CB 4.5 N1QL Like '%word%' is slow

Using CB CE 4.1 and in the process of evaluating CB EE 4.5

Created secondary indexes on the attributed which are in where clause. However the select statement
select * from mybucket where firstname like ‘%bob%’ is very slow… I read that in some of the forum posts that you have fix in 4.5.1 or CB FT Developer Preview. Can I get a download link to try .

I don’t have information about possible performance improvements in newer versions, but generally speaking (not couch queries specifically), using a wildcard at the beginning is going to be relatively slow. Generally significantly slower than wildcards at the end.

I am trying this method and will see how it performs. Tokenizing and then doing wildcards at the end meet all your requirements with better performance. Only issue i have with this is tokenizing on the fly vs storing tokenized values directly in the index. I am slightly concerned about how this will perform but would be much more concerned about starting wildcard perfromance.
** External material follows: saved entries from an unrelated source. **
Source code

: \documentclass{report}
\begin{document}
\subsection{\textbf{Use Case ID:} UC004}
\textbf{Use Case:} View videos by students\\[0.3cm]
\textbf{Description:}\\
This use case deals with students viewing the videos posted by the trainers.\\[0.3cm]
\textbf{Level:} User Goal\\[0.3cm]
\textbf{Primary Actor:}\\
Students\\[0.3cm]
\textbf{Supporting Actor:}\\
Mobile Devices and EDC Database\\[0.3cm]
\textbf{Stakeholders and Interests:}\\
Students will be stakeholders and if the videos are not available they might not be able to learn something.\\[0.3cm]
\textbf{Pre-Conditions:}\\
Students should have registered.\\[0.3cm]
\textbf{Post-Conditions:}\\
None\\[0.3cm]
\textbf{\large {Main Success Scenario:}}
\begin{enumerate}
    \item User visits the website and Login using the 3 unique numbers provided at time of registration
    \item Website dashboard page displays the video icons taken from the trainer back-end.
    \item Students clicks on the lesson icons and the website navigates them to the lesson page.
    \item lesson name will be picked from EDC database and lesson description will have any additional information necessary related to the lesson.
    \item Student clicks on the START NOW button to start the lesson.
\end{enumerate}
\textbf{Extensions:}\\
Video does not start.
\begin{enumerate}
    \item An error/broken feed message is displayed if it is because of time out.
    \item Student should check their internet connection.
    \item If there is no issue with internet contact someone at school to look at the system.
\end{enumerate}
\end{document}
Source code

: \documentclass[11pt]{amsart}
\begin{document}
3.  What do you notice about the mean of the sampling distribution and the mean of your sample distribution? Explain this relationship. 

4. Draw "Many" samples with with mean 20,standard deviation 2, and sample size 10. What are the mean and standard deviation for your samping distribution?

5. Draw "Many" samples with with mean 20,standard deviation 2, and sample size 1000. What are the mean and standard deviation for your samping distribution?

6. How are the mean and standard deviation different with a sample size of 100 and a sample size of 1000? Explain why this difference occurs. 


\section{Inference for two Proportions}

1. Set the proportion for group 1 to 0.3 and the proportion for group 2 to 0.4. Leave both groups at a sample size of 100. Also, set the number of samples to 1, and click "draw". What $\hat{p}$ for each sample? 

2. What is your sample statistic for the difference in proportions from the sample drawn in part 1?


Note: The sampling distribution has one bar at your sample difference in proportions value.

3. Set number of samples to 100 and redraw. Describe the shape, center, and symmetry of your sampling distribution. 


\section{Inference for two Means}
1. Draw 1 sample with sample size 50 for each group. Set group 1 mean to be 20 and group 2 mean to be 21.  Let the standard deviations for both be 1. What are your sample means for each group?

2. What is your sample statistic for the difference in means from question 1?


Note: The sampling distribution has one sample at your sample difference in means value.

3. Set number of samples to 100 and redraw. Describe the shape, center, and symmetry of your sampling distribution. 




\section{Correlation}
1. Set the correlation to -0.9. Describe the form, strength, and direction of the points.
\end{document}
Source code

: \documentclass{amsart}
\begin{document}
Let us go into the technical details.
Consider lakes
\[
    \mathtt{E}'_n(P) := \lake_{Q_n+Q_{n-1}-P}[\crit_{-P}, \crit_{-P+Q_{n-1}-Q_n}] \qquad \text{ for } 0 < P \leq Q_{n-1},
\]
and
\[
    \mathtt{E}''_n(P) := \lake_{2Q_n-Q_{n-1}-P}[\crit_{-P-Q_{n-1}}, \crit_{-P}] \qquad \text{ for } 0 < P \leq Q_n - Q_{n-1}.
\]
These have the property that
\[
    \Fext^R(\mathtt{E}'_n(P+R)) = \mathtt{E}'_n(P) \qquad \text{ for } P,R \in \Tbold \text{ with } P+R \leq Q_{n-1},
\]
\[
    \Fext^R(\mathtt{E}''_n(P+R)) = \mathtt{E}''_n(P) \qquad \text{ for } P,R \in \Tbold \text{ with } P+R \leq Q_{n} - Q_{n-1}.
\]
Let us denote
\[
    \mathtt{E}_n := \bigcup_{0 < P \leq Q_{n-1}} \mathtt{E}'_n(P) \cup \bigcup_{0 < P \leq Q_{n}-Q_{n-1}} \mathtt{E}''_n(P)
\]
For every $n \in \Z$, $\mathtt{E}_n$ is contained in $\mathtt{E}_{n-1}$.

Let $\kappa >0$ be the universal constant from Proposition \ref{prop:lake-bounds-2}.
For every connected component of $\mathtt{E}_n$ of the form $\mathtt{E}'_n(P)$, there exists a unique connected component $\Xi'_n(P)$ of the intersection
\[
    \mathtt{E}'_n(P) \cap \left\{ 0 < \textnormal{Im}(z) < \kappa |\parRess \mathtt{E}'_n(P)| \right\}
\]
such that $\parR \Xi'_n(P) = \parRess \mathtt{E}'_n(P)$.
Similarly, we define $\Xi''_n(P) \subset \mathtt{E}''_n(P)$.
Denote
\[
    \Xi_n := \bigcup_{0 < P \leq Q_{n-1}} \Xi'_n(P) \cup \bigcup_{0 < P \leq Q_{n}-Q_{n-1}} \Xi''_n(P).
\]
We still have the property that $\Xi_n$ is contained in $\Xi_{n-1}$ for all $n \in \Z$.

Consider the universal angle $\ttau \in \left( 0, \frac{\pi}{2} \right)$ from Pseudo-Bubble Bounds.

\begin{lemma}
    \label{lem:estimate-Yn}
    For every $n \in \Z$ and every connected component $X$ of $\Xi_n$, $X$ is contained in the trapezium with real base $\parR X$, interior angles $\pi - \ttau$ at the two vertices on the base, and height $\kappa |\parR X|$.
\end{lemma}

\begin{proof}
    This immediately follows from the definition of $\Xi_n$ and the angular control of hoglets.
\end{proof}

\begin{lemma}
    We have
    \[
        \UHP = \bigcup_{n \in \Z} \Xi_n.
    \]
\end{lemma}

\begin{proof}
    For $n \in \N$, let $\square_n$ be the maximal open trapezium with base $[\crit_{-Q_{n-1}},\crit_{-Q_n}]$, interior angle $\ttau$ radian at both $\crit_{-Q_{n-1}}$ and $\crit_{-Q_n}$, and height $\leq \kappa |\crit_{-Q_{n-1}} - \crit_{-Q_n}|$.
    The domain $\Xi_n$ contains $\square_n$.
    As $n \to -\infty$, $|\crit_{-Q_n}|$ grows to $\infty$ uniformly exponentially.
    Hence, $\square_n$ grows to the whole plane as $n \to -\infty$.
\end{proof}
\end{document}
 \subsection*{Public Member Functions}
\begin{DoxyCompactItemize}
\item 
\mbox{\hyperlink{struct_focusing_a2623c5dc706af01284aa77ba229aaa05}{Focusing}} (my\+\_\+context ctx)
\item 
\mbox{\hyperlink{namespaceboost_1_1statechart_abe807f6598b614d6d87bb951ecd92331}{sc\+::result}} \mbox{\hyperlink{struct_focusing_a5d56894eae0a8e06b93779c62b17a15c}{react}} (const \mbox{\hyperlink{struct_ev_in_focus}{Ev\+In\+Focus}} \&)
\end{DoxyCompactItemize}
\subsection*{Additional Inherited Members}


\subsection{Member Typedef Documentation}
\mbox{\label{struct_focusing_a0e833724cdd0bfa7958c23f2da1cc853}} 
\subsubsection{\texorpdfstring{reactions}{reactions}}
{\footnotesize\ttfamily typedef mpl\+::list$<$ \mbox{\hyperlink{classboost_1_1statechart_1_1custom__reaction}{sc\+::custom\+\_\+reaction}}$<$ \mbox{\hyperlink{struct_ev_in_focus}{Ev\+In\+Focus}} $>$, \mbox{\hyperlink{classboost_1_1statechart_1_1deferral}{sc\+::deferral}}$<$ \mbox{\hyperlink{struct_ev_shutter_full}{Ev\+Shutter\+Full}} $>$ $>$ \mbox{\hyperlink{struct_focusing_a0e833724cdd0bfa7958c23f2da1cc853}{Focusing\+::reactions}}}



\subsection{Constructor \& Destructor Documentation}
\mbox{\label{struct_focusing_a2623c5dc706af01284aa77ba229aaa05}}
Anyways, here it is (tokenizing on whitespace, lowercasing for case insensitivity):

WHERE ANY t IN SPLIT(LOWER(`firstname`)) SATISFIES t LIKE 'bob%'

This will for example match “Jones Bobby”.

Hope this is helpful even though it doesn’t directly answer the question.

2 Likes

Thankyou @benbenwilde. Will try your suggestions and let you know.

Great suggestion @benbenwilde.

However, I don’t think SPLIT() will work. I think you need the new SUFFIXES() function in 4.5.1.

You can email @keshav_m using keshav at couchbase dot com and he can send you an early build of 4.5.1.

Hmm, SPLIT is working for me in the way I described. It splits on
whitespace right? I will have to check out the new SUFFIXES function.
Ben

SPLIT will not match ‘billybob’. SUFFIXES will.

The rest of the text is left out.